Riesz Regression Methods

• Riesz regression is a family of methods based on the Riesz representation theorem that enables efficient estimation of linear functionals in causal models.
• It employs data-driven loss minimization with machine learning algorithms like neural networks, random forests, and boosted trees to construct optimal weighting functions.
• The approach achieves double robustness and Neyman orthogonality, ensuring asymptotically valid inference even in high-dimensional or nonparametric settings.

Riesz regression is a family of statistical and machine learning methods grounded in the Riesz representation theorem, providing a unified and theoretically rigorous framework for the estimation of linear functionals of regression functions—especially in causal inference and semiparametric efficiency theory (Chernozhukov et al., 2018, Chernozhukov et al., 2021, Chernozhukov et al., 2021, Lee et al., 8 Jan 2025, Williams et al., 25 Jul 2025). In modern applications, Riesz regression enables the construction of estimators for causal and policy effects by replacing explicit analytical forms for weighting functions (Riesz representers) with data-adaptive, machine-learned alternatives. This strategy delivers valid inference and efficiency even in high-dimensional or nonparametric settings.

1. Mathematical Principles and the Riesz Representation Theorem

The cornerstone of Riesz regression is the Riesz representation theorem, which states that for any bounded linear functional $m(\cdot)$ on a Hilbert space (e.g., $L^2$), there exists a unique element—the Riesz representer $\alpha_0$—such that

$\mathbb{E}[m(X; Q)] = \mathbb{E}[\alpha_0(X) Q(X)]$

for all $Q$ in the space (Williams et al., 25 Jul 2025, Chernozhukov et al., 2021).
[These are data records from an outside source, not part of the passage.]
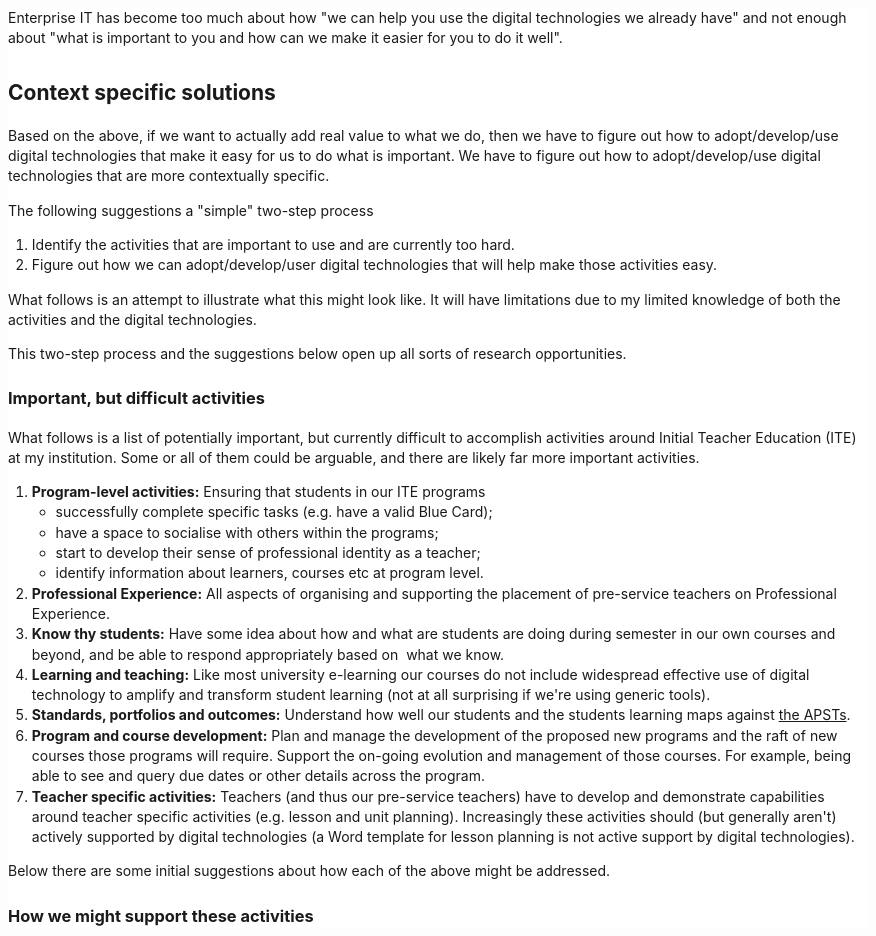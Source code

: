 Enterprise IT has become too much about how "we can help you use the digital technologies we already have" and not enough about "what is important to you and how can we make it easier for you to do it well".

## Context specific solutions

Based on the above, if we want to actually add real value to what we do, then we have to figure out how to adopt/develop/use digital technologies that make it easy for us to do what is important. We have to figure out how to adopt/develop/use digital technologies that are more contextually specific.

The following suggestions a "simple" two-step process

1. Identify the activities that are important to use and are currently too hard.
2. Figure out how we can adopt/develop/user digital technologies that will help make those activities easy.

What follows is an attempt to illustrate what this might look like. It will have limitations due to my limited knowledge of both the activities and the digital technologies.

This two-step process and the suggestions below open up all sorts of research opportunities.

### Important, but difficult activities

What follows is a list of potentially important, but currently difficult to accomplish activities around Initial Teacher Education (ITE) at my institution. Some or all of them could be arguable, and there are likely far more important activities.

1. **Program-level activities:** Ensuring that students in our ITE programs
    - successfully complete specific tasks (e.g. have a valid Blue Card);
    - have a space to socialise with others within the programs;
    - start to develop their sense of professional identity as a teacher;
    - identify information about learners, courses etc at program level.
2. **Professional Experience:** All aspects of organising and supporting the placement of pre-service teachers on Professional Experience.
3. **Know thy students:** Have some idea about how and what are students are doing during semester in our own courses and beyond, and be able to respond appropriately based on  what we know.
4. **Learning and teaching:** Like most university e-learning our courses do not include widespread effective use of digital technology to amplify and transform student learning (not at all surprising if we're using generic tools).
5. **Standards, portfolios and outcomes:** Understand how well our students and the students learning maps against [the APSTs](http://www.aitsl.edu.au/australian-professional-standards-for-teachers).
6. **Program and course development:** Plan and manage the development of the proposed new programs and the raft of new courses those programs will require. Support the on-going evolution and management of those courses. For example, being able to see and query due dates or other details across the program.
7. **Teacher specific activities:** Teachers (and thus our pre-service teachers) have to develop and demonstrate capabilities around teacher specific activities (e.g. lesson and unit planning). Increasingly these activities should (but generally aren't) actively supported by digital technologies (a Word template for lesson planning is not active support by digital technologies).

Below there are some initial suggestions about how each of the above might be addressed.

### How we might support these activities
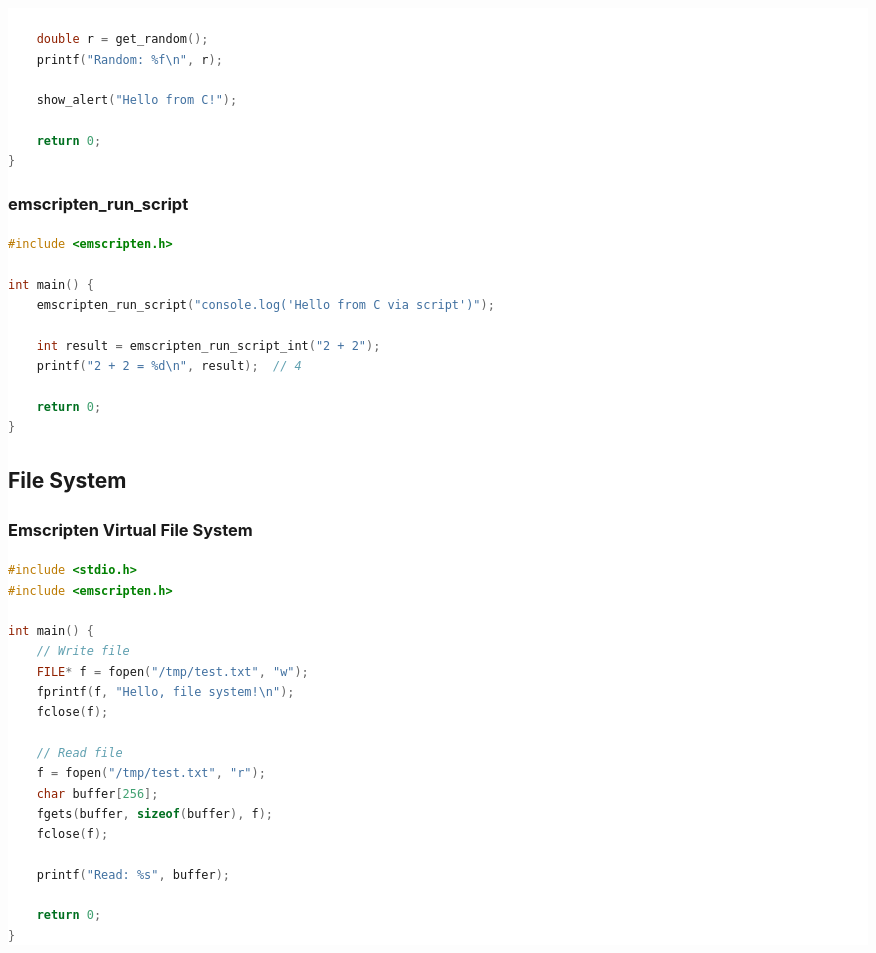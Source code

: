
 ```c

    double r = get_random();
    printf("Random: %f\n", r);

    show_alert("Hello from C!");

    return 0;
}
```

### emscripten_run_script

```c
#include <emscripten.h>

int main() {
    emscripten_run_script("console.log('Hello from C via script')");

    int result = emscripten_run_script_int("2 + 2");
    printf("2 + 2 = %d\n", result);  // 4

    return 0;
}
```

## File System

### Emscripten Virtual File System

```c
#include <stdio.h>
#include <emscripten.h>

int main() {
    // Write file
    FILE* f = fopen("/tmp/test.txt", "w");
    fprintf(f, "Hello, file system!\n");
    fclose(f);

    // Read file
    f = fopen("/tmp/test.txt", "r");
    char buffer[256];
    fgets(buffer, sizeof(buffer), f);
    fclose(f);

    printf("Read: %s", buffer);

    return 0;
}
```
This dual representation allows the reformulation of statistical estimands, such as the average treatment effect (ATE), into reweighting forms familiar in inverse probability weighting (IPW) but justified as unique solutions in the dual space.

Key consequences:

• The Riesz representer encodes the optimal weighting for the functional of interest, grounding estimators such as the Horvitz–Thompson estimator and efficient influence functions in a unified theory (Williams et al., 25 Jul 2025).
• For complex or nested estimands (e.g., mediation effects), iterative or recursive application yields a hierarchy of Riesz representers, allowing for systematic EIF construction (Williams et al., 25 Jul 2025).
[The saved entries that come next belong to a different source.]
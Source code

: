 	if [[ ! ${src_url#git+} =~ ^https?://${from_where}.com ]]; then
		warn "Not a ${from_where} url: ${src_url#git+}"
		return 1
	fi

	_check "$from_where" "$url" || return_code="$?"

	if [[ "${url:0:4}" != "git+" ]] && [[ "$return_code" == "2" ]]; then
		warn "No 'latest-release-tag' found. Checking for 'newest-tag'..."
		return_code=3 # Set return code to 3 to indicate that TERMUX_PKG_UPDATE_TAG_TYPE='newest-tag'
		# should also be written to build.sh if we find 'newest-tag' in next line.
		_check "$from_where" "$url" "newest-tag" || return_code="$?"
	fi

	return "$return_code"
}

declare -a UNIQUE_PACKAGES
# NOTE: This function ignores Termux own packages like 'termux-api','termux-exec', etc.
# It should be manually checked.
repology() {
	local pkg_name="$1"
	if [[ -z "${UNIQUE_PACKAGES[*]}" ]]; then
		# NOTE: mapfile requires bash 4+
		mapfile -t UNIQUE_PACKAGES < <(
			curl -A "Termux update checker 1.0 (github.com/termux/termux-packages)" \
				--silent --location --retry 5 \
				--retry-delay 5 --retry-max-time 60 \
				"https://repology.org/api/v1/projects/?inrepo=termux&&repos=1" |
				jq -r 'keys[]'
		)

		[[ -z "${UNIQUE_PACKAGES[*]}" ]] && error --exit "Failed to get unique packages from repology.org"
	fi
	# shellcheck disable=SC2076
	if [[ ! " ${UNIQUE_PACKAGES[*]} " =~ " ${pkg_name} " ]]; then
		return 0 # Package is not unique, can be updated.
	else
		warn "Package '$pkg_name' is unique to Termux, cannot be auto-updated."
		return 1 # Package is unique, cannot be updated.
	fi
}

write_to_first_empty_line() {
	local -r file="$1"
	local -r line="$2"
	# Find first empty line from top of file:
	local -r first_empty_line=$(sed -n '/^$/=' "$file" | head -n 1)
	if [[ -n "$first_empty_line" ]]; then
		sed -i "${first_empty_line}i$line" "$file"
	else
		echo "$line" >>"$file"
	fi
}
2. Core Methodologies for Riesz Regression

The statistical implementation of Riesz regression consists of data-driven estimation of the Riesz representer using loss-minimization formulations that are directly linked to the Riesz theorem. The generic loss function is: $$\alpha_0 = \arg\min_\alpha \mathbb{E}\left[\alpha(X)^2 - 2 m(W; \alpha)\right]$$ Alternatively, in more elaborate settings, nested or weighted losses encode dependencies on previously estimated nuisance parameters (Chernozhukov et al., 2021, Lee et al., 8 Jan 2025, Williams et al., 25 Jul 2025).

Modern Riesz regression workflows deploy:

• Direct minimization algorithms for the loss, which may use neural networks, random forests, or gradient boosting as flexible function classes (Chernozhukov et al., 2021, Chernozhukov et al., 2021, Lee et al., 8 Jan 2025).
• Automatic debiasing: In debiased machine learning, the Riesz representer is used within "double machine learning" or "targeted minimum loss-based estimation" to correct plug-in bias via augmented estimating equations:

$$\psi(W, \gamma, \alpha, \theta) = m(W, \gamma) - \theta + \alpha(X)[Y - \gamma(X)]$$

This yields estimators that are robust to regularization and model selection bias (Chernozhukov et al., 2021, Chernozhukov et al., 2021).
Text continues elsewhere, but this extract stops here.